Entries taken from a collection:
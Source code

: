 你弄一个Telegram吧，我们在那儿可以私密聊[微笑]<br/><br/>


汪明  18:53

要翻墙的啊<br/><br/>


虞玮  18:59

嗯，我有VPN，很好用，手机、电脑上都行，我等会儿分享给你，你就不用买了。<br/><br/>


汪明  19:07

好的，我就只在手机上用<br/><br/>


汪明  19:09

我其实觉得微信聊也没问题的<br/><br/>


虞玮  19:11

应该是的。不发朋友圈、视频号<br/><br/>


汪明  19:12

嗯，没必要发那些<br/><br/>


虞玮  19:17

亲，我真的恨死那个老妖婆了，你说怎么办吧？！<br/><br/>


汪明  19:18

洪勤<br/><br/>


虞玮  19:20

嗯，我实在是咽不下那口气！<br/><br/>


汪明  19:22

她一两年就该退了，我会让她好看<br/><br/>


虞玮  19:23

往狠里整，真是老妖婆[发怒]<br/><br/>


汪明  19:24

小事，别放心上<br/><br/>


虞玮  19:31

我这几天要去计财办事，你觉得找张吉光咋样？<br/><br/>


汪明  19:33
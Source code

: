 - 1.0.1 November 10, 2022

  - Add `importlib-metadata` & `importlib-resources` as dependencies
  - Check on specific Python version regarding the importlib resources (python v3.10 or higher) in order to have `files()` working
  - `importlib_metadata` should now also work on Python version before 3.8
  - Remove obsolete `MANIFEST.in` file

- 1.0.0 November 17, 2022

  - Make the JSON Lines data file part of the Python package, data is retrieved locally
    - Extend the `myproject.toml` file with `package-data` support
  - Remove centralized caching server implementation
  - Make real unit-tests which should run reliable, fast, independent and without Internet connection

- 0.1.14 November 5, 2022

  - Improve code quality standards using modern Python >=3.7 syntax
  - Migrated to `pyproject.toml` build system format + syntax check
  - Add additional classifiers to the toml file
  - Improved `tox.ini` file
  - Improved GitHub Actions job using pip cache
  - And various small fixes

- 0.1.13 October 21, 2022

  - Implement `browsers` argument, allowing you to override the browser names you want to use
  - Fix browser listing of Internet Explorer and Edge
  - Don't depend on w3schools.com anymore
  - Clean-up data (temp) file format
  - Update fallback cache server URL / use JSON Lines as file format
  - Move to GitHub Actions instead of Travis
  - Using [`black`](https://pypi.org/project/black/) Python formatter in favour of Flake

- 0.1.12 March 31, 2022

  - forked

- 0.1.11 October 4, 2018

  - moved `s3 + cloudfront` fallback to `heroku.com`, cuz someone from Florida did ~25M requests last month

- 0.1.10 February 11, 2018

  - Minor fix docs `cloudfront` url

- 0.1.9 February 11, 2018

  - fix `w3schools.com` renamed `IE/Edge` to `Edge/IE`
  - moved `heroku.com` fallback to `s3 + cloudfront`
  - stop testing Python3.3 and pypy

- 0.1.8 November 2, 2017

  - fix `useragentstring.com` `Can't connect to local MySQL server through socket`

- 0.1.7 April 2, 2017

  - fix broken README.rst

* **TASK OBJECTIVE**:
Print again the lines of the entries above that fall between the line holding "亲，我真的恨死那个老妖婆了，你说怎么办吧？！<br/><br/>" and the line holding "- Clean-up data (temp) file format", inclusive, exactly as they stand.

* **SOLVED EXERCISE**:
亲，我真的恨死那个老妖婆了，你说怎么办吧？！<br/><br/>


汪明  19:18

洪勤<br/><br/>


虞玮  19:20

嗯，我实在是咽不下那口气！<br/><br/>


汪明  19:22

她一两年就该退了，我会让她好看<br/><br/>


虞玮  19:23

往狠里整，真是老妖婆[发怒]<br/><br/>


汪明  19:24

小事，别放心上<br/><br/>


虞玮  19:31

我这几天要去计财办事，你觉得找张吉光咋样？<br/><br/>


汪明  19:33
Source code

: - 1.0.1 November 10, 2022

  - Add `importlib-metadata` & `importlib-resources` as dependencies
  - Check on specific Python version regarding the importlib resources (python v3.10 or higher) in order to have `files()` working
  - `importlib_metadata` should now also work on Python version before 3.8
  - Remove obsolete `MANIFEST.in` file

- 1.0.0 November 17, 2022

  - Make the JSON Lines data file part of the Python package, data is retrieved locally
    - Extend the `myproject.toml` file with `package-data` support
  - Remove centralized caching server implementation
  - Make real unit-tests which should run reliable, fast, independent and without Internet connection

- 0.1.14 November 5, 2022

  - Improve code quality standards using modern Python >=3.7 syntax
  - Migrated to `pyproject.toml` build system format + syntax check
  - Add additional classifiers to the toml file
  - Improved `tox.ini` file
  - Improved GitHub Actions job using pip cache
  - And various small fixes

- 0.1.13 October 21, 2022

  - Implement `browsers` argument, allowing you to override the browser names you want to use
  - Fix browser listing of Internet Explorer and Edge
  - Don't depend on w3schools.com anymore
  - Clean-up data (temp) file format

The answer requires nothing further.